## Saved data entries
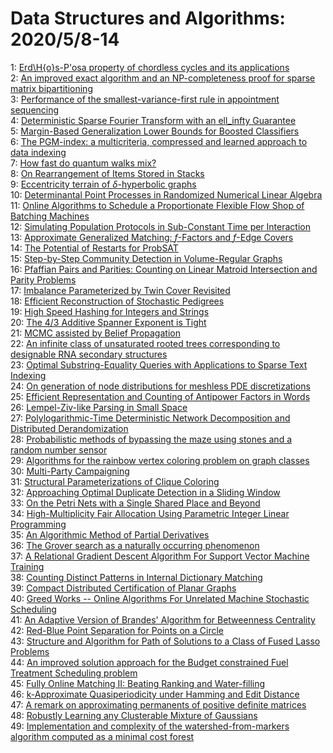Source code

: # Data Structures and Algorithms: 2020/5/8-14  
1: [Erd\H{o}s-P\'osa property of chordless cycles and its applications](https://doi.org/10.48550/arXiv.1711.00667)  
2: [An improved exact algorithm and an NP-completeness proof for sparse  matrix bipartitioning](https://doi.org/10.48550/arXiv.1811.02043)  
3: [Performance of the smallest-variance-first rule in appointment  sequencing](https://doi.org/10.48550/arXiv.1812.01467)  
4: [Deterministic Sparse Fourier Transform with an ell_infty Guarantee](https://doi.org/10.48550/arXiv.1903.00995)  
5: [Margin-Based Generalization Lower Bounds for Boosted Classifiers](https://doi.org/10.48550/arXiv.1909.12518)  
6: [The PGM-index: a multicriteria, compressed and learned approach to data  indexing](https://doi.org/10.48550/arXiv.1910.06169)  
7: [How fast do quantum walks mix?](https://doi.org/10.48550/arXiv.2001.06305)  
8: [On Rearrangement of Items Stored in Stacks](https://doi.org/10.48550/arXiv.2002.04979)  
9: [Eccentricity terrain of $\delta$-hyperbolic graphs](https://doi.org/10.48550/arXiv.2002.08495)  
10: [Determinantal Point Processes in Randomized Numerical Linear Algebra](https://doi.org/10.48550/arXiv.2005.03185)  
11: [Online Algorithms to Schedule a Proportionate Flexible Flow Shop of  Batching Machines](https://doi.org/10.48550/arXiv.2005.03552)  
12: [Simulating Population Protocols in Sub-Constant Time per Interaction](https://doi.org/10.48550/arXiv.2005.03584)  
13: [Approximate Generalized Matching: $f$-Factors and $f$-Edge Covers](https://doi.org/10.48550/arXiv.1706.05761)  
14: [The Potential of Restarts for ProbSAT](https://doi.org/10.48550/arXiv.1904.11757)  
15: [Step-by-Step Community Detection in Volume-Regular Graphs](https://doi.org/10.48550/arXiv.1907.07149)  
16: [Pfaffian Pairs and Parities: Counting on Linear Matroid Intersection and  Parity Problems](https://doi.org/10.48550/arXiv.1912.00620)  
17: [Imbalance Parameterized by Twin Cover Revisited](https://doi.org/10.48550/arXiv.2005.03800)  
18: [Efficient Reconstruction of Stochastic Pedigrees](https://doi.org/10.48550/arXiv.2005.03810)  
19: [High Speed Hashing for Integers and Strings](https://doi.org/10.48550/arXiv.1504.06804)  
20: [The 4/3 Additive Spanner Exponent is Tight](https://doi.org/10.48550/arXiv.1511.00700)  
21: [MCMC assisted by Belief Propagation](https://doi.org/10.48550/arXiv.1605.09042)  
22: [An infinite class of unsaturated rooted trees corresponding to  designable RNA secondary structures](https://doi.org/10.48550/arXiv.1709.08088)  
23: [Optimal Substring-Equality Queries with Applications to Sparse Text  Indexing](https://doi.org/10.48550/arXiv.1803.01723)  
24: [On generation of node distributions for meshless PDE discretizations](https://doi.org/10.48550/arXiv.1812.03160)  
25: [Efficient Representation and Counting of Antipower Factors in Words](https://doi.org/10.48550/arXiv.1812.08101)  
26: [Lempel-Ziv-like Parsing in Small Space](https://doi.org/10.48550/arXiv.1903.01909)  
27: [Polylogarithmic-Time Deterministic Network Decomposition and Distributed  Derandomization](https://doi.org/10.48550/arXiv.1907.10937)  
28: [Probabilistic methods of bypassing the maze using stones and a random  number sensor](https://doi.org/10.48550/arXiv.1912.04701)  
29: [Algorithms for the rainbow vertex coloring problem on graph classes](https://doi.org/10.48550/arXiv.2003.03108)  
30: [Multi-Party Campaigning](https://doi.org/10.48550/arXiv.2005.04455)  
31: [Structural Parameterizations of Clique Coloring](https://doi.org/10.48550/arXiv.2005.04733)  
32: [Approaching Optimal Duplicate Detection in a Sliding Window](https://doi.org/10.48550/arXiv.2005.04740)  
33: [On the Petri Nets with a Single Shared Place and Beyond](https://doi.org/10.48550/arXiv.2005.04818)  
34: [High-Multiplicity Fair Allocation Using Parametric Integer Linear  Programming](https://doi.org/10.48550/arXiv.2005.04907)  
35: [An Algorithmic Method of Partial Derivatives](https://doi.org/10.48550/arXiv.2005.05143)  
36: [The Grover search as a naturally occurring phenomenon](https://doi.org/10.48550/arXiv.1908.11213)  
37: [A Relational Gradient Descent Algorithm For Support Vector Machine  Training](https://doi.org/10.48550/arXiv.2005.05325)  
38: [Counting Distinct Patterns in Internal Dictionary Matching](https://doi.org/10.48550/arXiv.2005.05681)  
39: [Compact Distributed Certification of Planar Graphs](https://doi.org/10.48550/arXiv.2005.05863)  
40: [Greed Works -- Online Algorithms For Unrelated Machine Stochastic  Scheduling](https://doi.org/10.48550/arXiv.1703.01634)  
41: [An Adaptive Version of Brandes' Algorithm for Betweenness Centrality](https://doi.org/10.48550/arXiv.1802.06701)  
42: [Red-Blue Point Separation for Points on a Circle](https://doi.org/10.48550/arXiv.2005.06046)  
43: [Structure and Algorithm for Path of Solutions to a Class of Fused Lasso  Problems](https://doi.org/10.48550/arXiv.2005.06100)  
44: [An improved solution approach for the Budget constrained Fuel Treatment  Scheduling problem](https://doi.org/10.48550/arXiv.2005.06225)  
45: [Fully Online Matching II: Beating Ranking and Water-filling](https://doi.org/10.48550/arXiv.2005.06311)  
46: [k-Approximate Quasiperiodicity under Hamming and Edit Distance](https://doi.org/10.48550/arXiv.2005.06329)  
47: [A remark on approximating permanents of positive definite matrices](https://doi.org/10.48550/arXiv.2005.06344)  
48: [Robustly Learning any Clusterable Mixture of Gaussians](https://doi.org/10.48550/arXiv.2005.06417)  
49: [Implementation and complexity of the watershed-from-markers algorithm  computed as a minimal cost forest](https://doi.org/10.48550/arXiv.cs/0206009)  
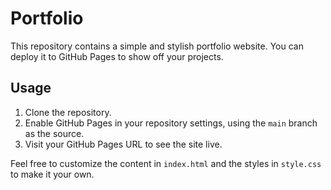 # Portfolio

This repository contains a simple and stylish portfolio website. You can deploy it to GitHub Pages to show off your projects.

## Usage

1. Clone the repository.
2. Enable GitHub Pages in your repository settings, using the `main` branch as the source.
3. Visit your GitHub Pages URL to see the site live.

Feel free to customize the content in `index.html` and the styles in `style.css` to make it your own.
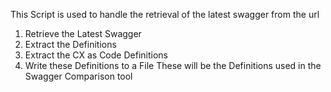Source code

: This Script is used to handle the retrieval of the latest swagger from the url
1) Retrieve the Latest Swagger
2) Extract the Definitions 
3) Extract the CX as Code Definitions 
4) Write these Definitions to a File 
These will be the Definitions used in the Swagger Comparison tool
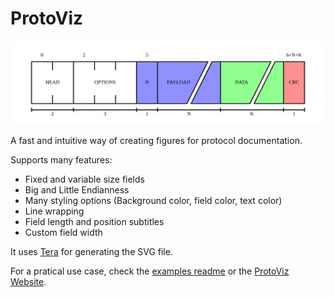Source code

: # ProtoViz
![Example](./images/example.svg)

A fast and intuitive way of creating figures for protocol documentation.

Supports many features:
- Fixed and variable size fields
- Big and Little Endianness
- Many styling options (Background color, field color, text color)
- Line wrapping
- Field length and position subtitles
- Custom field width

It uses [Tera](https://keats.github.io/tera/docs) for generating the SVG file.

For a pratical use case, check the [examples readme](./examples/README.md) or the [ProtoViz Website](https://protoviz.stu.art.br).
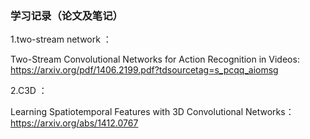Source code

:### 学习记录（论文及笔记）

1.two-stream network ：

Two-Stream Convolutional Networks  for Action Recognition in Videos: https://arxiv.org/pdf/1406.2199.pdf?tdsourcetag=s_pcqq_aiomsg


2.C3D ：

Learning Spatiotemporal Features with 3D Convolutional Networks：https://arxiv.org/abs/1412.0767
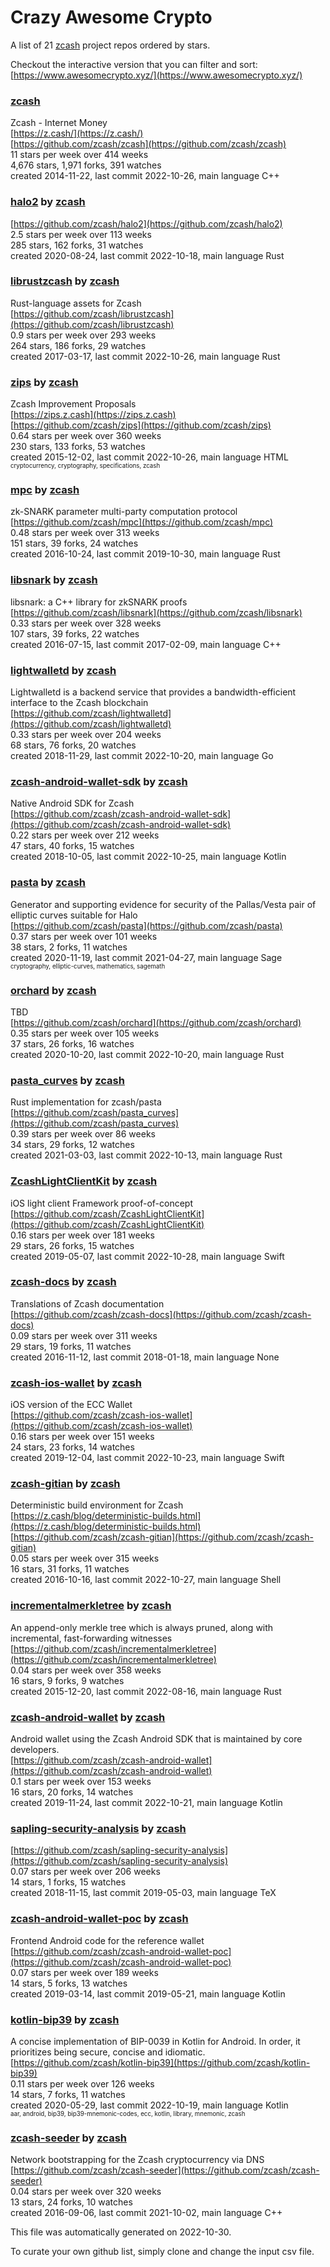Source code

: # Crazy Awesome Crypto
A list of 21 [zcash](https://github.com/zcash) project repos ordered by stars.  

Checkout the interactive version that you can filter and sort: 
[https://www.awesomecrypto.xyz/](https://www.awesomecrypto.xyz/)  


### [zcash](https://github.com/zcash/zcash)  
Zcash - Internet Money  
[https://z.cash/](https://z.cash/)  
[https://github.com/zcash/zcash](https://github.com/zcash/zcash)  
11 stars per week over 414 weeks  
4,676 stars, 1,971 forks, 391 watches  
created 2014-11-22, last commit 2022-10-26, main language C++  


### [halo2](https://github.com/zcash/halo2) by [zcash](https://github.com/zcash)  
  
[https://github.com/zcash/halo2](https://github.com/zcash/halo2)  
2.5 stars per week over 113 weeks  
285 stars, 162 forks, 31 watches  
created 2020-08-24, last commit 2022-10-18, main language Rust  


### [librustzcash](https://github.com/zcash/librustzcash) by [zcash](https://github.com/zcash)  
Rust-language assets for Zcash  
[https://github.com/zcash/librustzcash](https://github.com/zcash/librustzcash)  
0.9 stars per week over 293 weeks  
264 stars, 186 forks, 29 watches  
created 2017-03-17, last commit 2022-10-26, main language Rust  


### [zips](https://github.com/zcash/zips) by [zcash](https://github.com/zcash)  
Zcash Improvement Proposals  
[https://zips.z.cash](https://zips.z.cash)  
[https://github.com/zcash/zips](https://github.com/zcash/zips)  
0.64 stars per week over 360 weeks  
230 stars, 133 forks, 53 watches  
created 2015-12-02, last commit 2022-10-26, main language HTML  
<sub><sup>cryptocurrency, cryptography, specifications, zcash</sup></sub>


### [mpc](https://github.com/zcash/mpc) by [zcash](https://github.com/zcash)  
zk-SNARK parameter multi-party computation protocol  
[https://github.com/zcash/mpc](https://github.com/zcash/mpc)  
0.48 stars per week over 313 weeks  
151 stars, 39 forks, 24 watches  
created 2016-10-24, last commit 2019-10-30, main language Rust  


### [libsnark](https://github.com/zcash/libsnark) by [zcash](https://github.com/zcash)  
libsnark: a C++ library for zkSNARK proofs  
[https://github.com/zcash/libsnark](https://github.com/zcash/libsnark)  
0.33 stars per week over 328 weeks  
107 stars, 39 forks, 22 watches  
created 2016-07-15, last commit 2017-02-09, main language C++  


### [lightwalletd](https://github.com/zcash/lightwalletd) by [zcash](https://github.com/zcash)  
Lightwalletd is a backend service that provides a bandwidth-efficient interface to the Zcash blockchain  
[https://github.com/zcash/lightwalletd](https://github.com/zcash/lightwalletd)  
0.33 stars per week over 204 weeks  
68 stars, 76 forks, 20 watches  
created 2018-11-29, last commit 2022-10-20, main language Go  


### [zcash-android-wallet-sdk](https://github.com/zcash/zcash-android-wallet-sdk) by [zcash](https://github.com/zcash)  
Native Android SDK for Zcash  
[https://github.com/zcash/zcash-android-wallet-sdk](https://github.com/zcash/zcash-android-wallet-sdk)  
0.22 stars per week over 212 weeks  
47 stars, 40 forks, 15 watches  
created 2018-10-05, last commit 2022-10-25, main language Kotlin  


### [pasta](https://github.com/zcash/pasta) by [zcash](https://github.com/zcash)  
Generator and supporting evidence for security of the Pallas/Vesta pair of elliptic curves suitable for Halo  
[https://github.com/zcash/pasta](https://github.com/zcash/pasta)  
0.37 stars per week over 101 weeks  
38 stars, 2 forks, 11 watches  
created 2020-11-19, last commit 2021-04-27, main language Sage  
<sub><sup>cryptography, elliptic-curves, mathematics, sagemath</sup></sub>


### [orchard](https://github.com/zcash/orchard) by [zcash](https://github.com/zcash)  
TBD  
[https://github.com/zcash/orchard](https://github.com/zcash/orchard)  
0.35 stars per week over 105 weeks  
37 stars, 26 forks, 16 watches  
created 2020-10-20, last commit 2022-10-20, main language Rust  


### [pasta_curves](https://github.com/zcash/pasta_curves) by [zcash](https://github.com/zcash)  
Rust implementation for zcash/pasta  
[https://github.com/zcash/pasta_curves](https://github.com/zcash/pasta_curves)  
0.39 stars per week over 86 weeks  
34 stars, 29 forks, 12 watches  
created 2021-03-03, last commit 2022-10-13, main language Rust  


### [ZcashLightClientKit](https://github.com/zcash/ZcashLightClientKit) by [zcash](https://github.com/zcash)  
iOS light client Framework proof-of-concept  
[https://github.com/zcash/ZcashLightClientKit](https://github.com/zcash/ZcashLightClientKit)  
0.16 stars per week over 181 weeks  
29 stars, 26 forks, 15 watches  
created 2019-05-07, last commit 2022-10-28, main language Swift  


### [zcash-docs](https://github.com/zcash/zcash-docs) by [zcash](https://github.com/zcash)  
Translations of Zcash documentation  
[https://github.com/zcash/zcash-docs](https://github.com/zcash/zcash-docs)  
0.09 stars per week over 311 weeks  
29 stars, 19 forks, 11 watches  
created 2016-11-12, last commit 2018-01-18, main language None  


### [zcash-ios-wallet](https://github.com/zcash/zcash-ios-wallet) by [zcash](https://github.com/zcash)  
iOS version of the ECC Wallet  
[https://github.com/zcash/zcash-ios-wallet](https://github.com/zcash/zcash-ios-wallet)  
0.16 stars per week over 151 weeks  
24 stars, 23 forks, 14 watches  
created 2019-12-04, last commit 2022-10-23, main language Swift  


### [zcash-gitian](https://github.com/zcash/zcash-gitian) by [zcash](https://github.com/zcash)  
Deterministic build environment for Zcash  
[https://z.cash/blog/deterministic-builds.html](https://z.cash/blog/deterministic-builds.html)  
[https://github.com/zcash/zcash-gitian](https://github.com/zcash/zcash-gitian)  
0.05 stars per week over 315 weeks  
16 stars, 31 forks, 11 watches  
created 2016-10-16, last commit 2022-10-27, main language Shell  


### [incrementalmerkletree](https://github.com/zcash/incrementalmerkletree) by [zcash](https://github.com/zcash)  
An append-only merkle tree which is always pruned, along with incremental, fast-forwarding witnesses  
[https://github.com/zcash/incrementalmerkletree](https://github.com/zcash/incrementalmerkletree)  
0.04 stars per week over 358 weeks  
16 stars, 9 forks, 9 watches  
created 2015-12-20, last commit 2022-08-16, main language Rust  


### [zcash-android-wallet](https://github.com/zcash/zcash-android-wallet) by [zcash](https://github.com/zcash)  
Android wallet using the Zcash Android SDK that is maintained by core developers.  
[https://github.com/zcash/zcash-android-wallet](https://github.com/zcash/zcash-android-wallet)  
0.1 stars per week over 153 weeks  
16 stars, 20 forks, 14 watches  
created 2019-11-24, last commit 2022-10-21, main language Kotlin  


### [sapling-security-analysis](https://github.com/zcash/sapling-security-analysis) by [zcash](https://github.com/zcash)  
  
[https://github.com/zcash/sapling-security-analysis](https://github.com/zcash/sapling-security-analysis)  
0.07 stars per week over 206 weeks  
14 stars, 1 forks, 15 watches  
created 2018-11-15, last commit 2019-05-03, main language TeX  


### [zcash-android-wallet-poc](https://github.com/zcash/zcash-android-wallet-poc) by [zcash](https://github.com/zcash)  
Frontend Android code for the reference wallet  
[https://github.com/zcash/zcash-android-wallet-poc](https://github.com/zcash/zcash-android-wallet-poc)  
0.07 stars per week over 189 weeks  
14 stars, 5 forks, 13 watches  
created 2019-03-14, last commit 2019-05-21, main language Kotlin  


### [kotlin-bip39](https://github.com/zcash/kotlin-bip39) by [zcash](https://github.com/zcash)  
A concise implementation of BIP-0039 in Kotlin for Android. In order, it prioritizes being secure, concise and idiomatic.  
[https://github.com/zcash/kotlin-bip39](https://github.com/zcash/kotlin-bip39)  
0.11 stars per week over 126 weeks  
14 stars, 7 forks, 11 watches  
created 2020-05-29, last commit 2022-10-19, main language Kotlin  
<sub><sup>aar, android, bip39, bip39-mnemonic-codes, ecc, kotlin, library, mnemonic, zcash</sup></sub>


### [zcash-seeder](https://github.com/zcash/zcash-seeder) by [zcash](https://github.com/zcash)  
Network bootstrapping for the Zcash cryptocurrency via DNS  
[https://github.com/zcash/zcash-seeder](https://github.com/zcash/zcash-seeder)  
0.04 stars per week over 320 weeks  
13 stars, 24 forks, 10 watches  
created 2016-09-06, last commit 2021-10-02, main language C++  


This file was automatically generated on 2022-10-30.  

To curate your own github list, simply clone and change the input csv file.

## Activity
Wherever a line in the data above contains the word "seeder", copy that line.

## Exercise response
### [zcash-seeder](https://github.com/zcash/zcash-seeder) by [zcash](https://github.com/zcash)  
[https://github.com/zcash/zcash-seeder](https://github.com/zcash/zcash-seeder)  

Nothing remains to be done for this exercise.